Cristiano Contreiras disse...

Sinceramente, não concordo com os premios de filme e direção, mais uma vez a Academia mostra que é tradicionalista ao extremo...enfim, gostei de ver Natalie com o Oscar nas mãos.

Achei Melissa Leo super falsa, simulando uma surpresa/emoção, rai ai.

abs

Julia Albuquerque disse...

O Cristiano tem rezão na reação da Melissa Leo. Me pareceu forçada e ensaiada, incluido o bendito fucking...

É ilusão pensar que a Academia premiará o melhor filme do ano, até porque filmes como Cisne Negro, em todo seu brilhantismo, é polarizador demais para ganhar, em particular com esse sistema de votos.

Não tenho certeza se RDJ seria um excelente apresentador porque, no caso de atores, as piadas dependem mais do time de escritores do Oscar - que precisa ser reformulado ASAP. Eu gostaria de ver o que Tina Fey - e o seu time de escritores particulares - faria. Sandra Bullock também seria uma forma interessante de unir comédia com tradição (Ela, afinal, é a Atriz Vencedora do Oscar Sandra Bullock...).

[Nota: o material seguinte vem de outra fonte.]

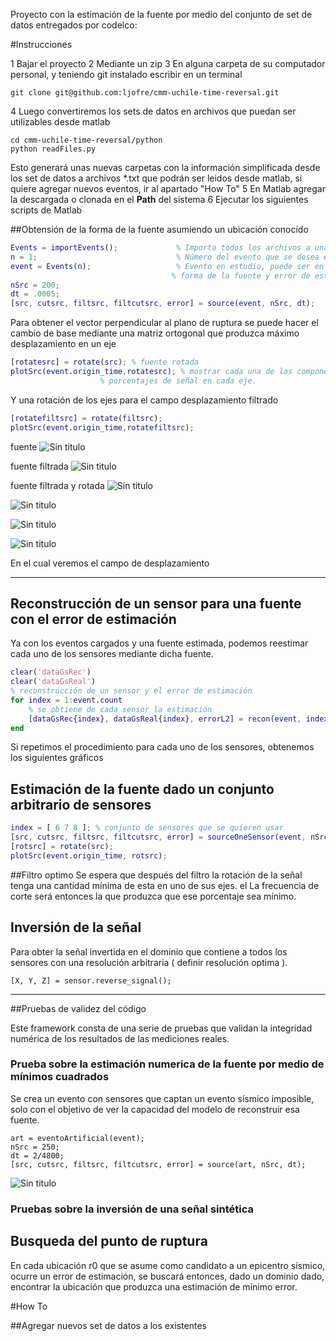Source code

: Proyecto con la estimación de la fuente por medio del conjunto de set de datos
entregados por codelco:

#Instrucciones

1 Bajar el proyecto
2 Mediante un zip
3 En alguna carpeta de su computador personal, y teniendo git instalado escribir en un terminal

```
git clone git@github.com:ljofre/cmm-uchile-time-reversal.git
```

4 Luego convertiremos los sets de datos en archivos que puedan ser utilizables desde matlab

```
cd cmm-uchile-time-reversal/python
python readFiles.py
```
Esto generará unas nuevas carpetas con la información simplificada desde los set de datos a archivos *.txt que podrán ser
leidos desde matlab, si quiere agregar nuevos eventos, ir al apartado "How To"
5 En Matlab agregar la descargada o clonada en el **Path** del sistema
6 Ejecutar los siguientes scripts de Matlab

##Obtensión de la forma de la fuente asumiendo un ubicación conocido

 ```matlab
Events = importEvents();             % Importa todos los archivos a una lista de objetos events
n = 1;                               % Número del evento que se desea estimar la forma de la fuente
event = Events(n);                   % Evento en estudio, puede ser en 1:event.count
                                     % forma de la fuente y error de estimación
nSrc = 200;
dt = .0005;
[src, cutsrc, filtsrc, filtcutsrc, error] = source(event, nSrc, dt); 
```

Para obtener el vector perpendicular al plano de ruptura se puede hacer el cambio de base
mediante una matriz ortogonal que produzca máximo desplazamiento en un eje

```matlab      
[rotatesrc] = rotate(src); % fuente rotada
plotSrc(event.origin_time,rotatesrc); % mostrar cada una de las componentes con sus respectivos
                    % porcentajes de señal en cada eje.
 ```

Y una rotación de los ejes para el campo desplazamiento filtrado
```matlab       
[rotatefiltsrc] = rotate(filtsrc);
plotSrc(event.origin_time,rotatefiltsrc);
 ```
fuente
![Sin titulo](https://github.com/ljofre/cmm-uchile-time-reversal/blob/master/fig/source1.png?raw=true)

fuente filtrada
![Sin titulo](https://github.com/ljofre/cmm-uchile-time-reversal/blob/master/fig/f.source1.png?raw=true)

fuente filtrada y rotada
![Sin titulo](https://github.com/ljofre/cmm-uchile-time-reversal/blob/master/fig/f.r.source1.png?raw=true)

![Sin titulo](https://github.com/ljofre/cmm-uchile-time-reversal/blob/master/fig/f.source1.png?raw=true)

![Sin titulo](https://github.com/ljofre/cmm-uchile-time-reversal/blob/master/fig/f.source10.png?raw=true)

![Sin titulo](https://github.com/ljofre/cmm-uchile-time-reversal/blob/master/fig/f.source11.png?raw=true)

En el cual veremos el campo de desplazamiento


- - -

## Reconstrucción de un sensor para una fuente con el error de estimación
Ya con los eventos cargados y una fuente estimada, podemos reestimar cada 
uno de los sensores mediante dicha fuente.

```matlab
clear('dataGsRec')
clear('dataGsReal')
% reconstrucción de un sensor y el error de estimación
for index = 1:event.count
    % se obtiene de cada sensor la estimación
    [dataGsRec{index}, dataGsReal{index}, errorL2] = recon(event, index, src);
end
```
Si repetimos el procedimiento para cada uno de los sensores, obtenemos los 
siguientes gráficos

## Estimación de la fuente dado un conjunto arbitrario de sensores

```matlab
index = [ 6 7 8 ]; % conjunto de sensores que se quieren usar
[src, cutsrc, filtsrc, filtcutsrc, error] = sourceOneSensor(event, nSrc, dt, index); 
[rotsrc] = rotate(src);
plotSrc(event.origin_time, rotsrc);
```

##Filtro optimo
Se espera que después del filtro la rotación de la señal tenga una cantidad mínima 
de esta en uno de sus ejes. el La frecuencia de corte será entonces la que produzca que
ese porcentaje sea mínimo.

## Inversión de la señal
Para obter la señal invertida en el dominio que contiene a todos los sensores
con una resolución arbitraria ( definir resolución optima ).

```
[X, Y, Z] = sensor.reverse_signal();
```
- - -

##Pruebas de validez del código 
 
Este framework consta de una serie de pruebas que validan la integridad numérica de los resultados de las mediciones reales.
### Prueba sobre la estimación numerica de la fuente por medio de mínimos cuadrados
Se crea un evento con sensores que captan un evento sísmico imposible, solo
con el objetivo de ver la capacidad del modelo de reconstruir esa fuente.

```
art = eventoArtificial(event);
nSrc = 250;
dt = 2/4800;
[src, cutsrc, filtsrc, filtcutsrc, error] = source(art, nSrc, dt);

```

![Sin titulo](https://github.com/ljofre/cmm-uchile-time-reversal/blob/master/fig/test-plot.png?raw=true)
### Pruebas sobre la inversión de una señal sintética




## Busqueda del punto de ruptura
En cada ubicación r0 que se asume como candidato a un epicentro sísmico, ocurre
un error de estimación, se buscará entonces, dado un dominio dado, encontrar la ubicación
que produzca una estimación de mínimo error.

#How To

##Agregar nuevos set de datos a los existentes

Como é inútil tentar um Oscar mais jovem e popular, eu faria uma edição realmente honrando a velha Holywood, com atores da era de ouro entregando os prêmios, e não simplesmente quem está estrelando um filme no mês que vem...

Fábio Henrique Carmo disse...

Como eu mencionei no post, Melissa Leo foi pseudo-engraçada. Ela estava se achando, na realidade.

Com relação às premiações, acredito que não se pode esperar que a Academia sempre consagre filmes inovadores/artísticos. Nos últimos anos, até que ela tem fugido ao conservadorismo. Lembrem-se que ela premiou "Onde Os Fracos Não Têm Vez" e "Guerra ao Terror". Mais cedo ou mais tarde ela voltaria a premiar algo mais conservador. E, sendo bem sincero, essa foi uma premiação menos injusta do que o Oscar dado a "Shakespeare Apaixonado", que até hoje me revolta.